EXERCISE >>
Copy the records below line by line and word for word, from the very first line through the line with "in Ingegneria e", omitting each picture.

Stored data
****************
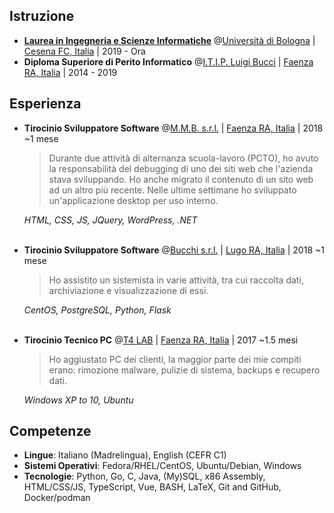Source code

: ## Istruzione

* **[Laurea in Ingegneria e Scienze Informatiche](https://corsi.unibo.it/laurea/IngegneriaScienzeInformatiche)** @[Università di Bologna](https://www.unibo.it/it/) | [Cesena FC, Italia](https://www.openstreetmap.org/relation/42809) | 2019 - Ora
* **Diploma Superiore di Perito Informatico** @[I.T.I.P. Luigi Bucci](https://www.itipfaenza.edu.it/) | [Faenza RA, Italia](https://www.openstreetmap.org/relation/43004) | 2014 - 2019

## Esperienza

* **Tirocinio Sviluppatore Software** @[M.M.B. s.r.l.](https://www.mmbsoftware.it/) | [Faenza RA, Italia](https://www.openstreetmap.org/relation/43004) | 2018 ~1 mese

  > Durante due attività di alternanza scuola-lavoro (PCTO), ho avuto la responsabilità del debugging di uno dei siti web che l'azienda stava sviluppando.
  > Ho anche migrato il contenuto di un sito web ad un altro più recente.
  > Nelle ultime settimane ho sviluppato un'applicazione desktop per uso interno.

  _HTML, CSS, JS, JQuery, WordPress, .NET_<br><br>
* **Tirocinio Sviluppatore Software** @[Bucchi s.r.l.](http://www.bucchi.it/it/) | [Lugo RA, Italia](https://www.openstreetmap.org/relation/43140) | 2018 ~1 mese

  > Ho assistito un sistemista in varie attività, tra cui raccolta dati, archiviazione e visualizzazione di essi.

  _CentOS, PostgreSQL, Python, Flask_<br><br>
* **Tirocinio Tecnico PC** @[T4 LAB](https://www.t4lab.it/) | [Faenza RA, Italia](https://www.openstreetmap.org/relation/43004) | 2017 ~1.5 mesi

  > Ho aggiustato PC dei clienti, la maggior parte dei mie compiti erano: rimozione malware, pulizie di sistema, backups e recupero dati.

  _Windows XP to 10, Ubuntu_

## Competenze

* **Lingue**: Italiano (Madrelingua), English (CEFR C1)
* **Sistemi Operativi**: Fedora/RHEL/CentOS, Ubuntu/Debian, Windows
* **Tecnologie**: Python, Go, C, Java, (My)SQL, x86 Assembly, HTML/CSS/JS, TypeScript, Vue, BASH, LaTeX, Git and GitHub, Docker/podman
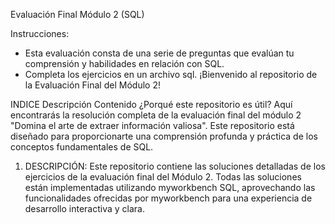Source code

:Evaluación Final Módulo 2 (SQL)

Instrucciones:
- Esta evaluación consta de una serie de preguntas que evalúan tu comprensión y habilidades en
relación con SQL.
- Completa los ejercicios en un archivo sql.
¡Bienvenido al repositorio de la Evaluación Final del Módulo 2!

INDICE
Descripción
Contenido
¿Porqué este repositorio es útil?
Aquí encontrarás la resolución completa de la evaluación final del módulo 2 "Domina el arte de extraer información valiosa". Este repositorio está diseñado para proporcionarte una comprensión profunda y práctica de los conceptos fundamentales de SQL.

1. DESCRIPCIÓN:
Este repositorio contiene las soluciones detalladas de los ejercicios de la evaluación final del Módulo 2. Todas las soluciones están implementadas utilizando myworkbench SQL, aprovechando las funcionalidades ofrecidas por myworkbench para una experiencia de desarrollo interactiva y clara.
****************
ANSWER >>
Source code

: ## Istruzione

* **[Laurea in Ingegneria e Scienze Informatiche](https://corsi.unibo.it/laurea/IngegneriaScienzeInformatiche)** @[Università di Bologna](https://www.unibo.it/it/) | [Cesena FC, Italia](https://www.openstreetmap.org/relation/42809) | 2019 - Ora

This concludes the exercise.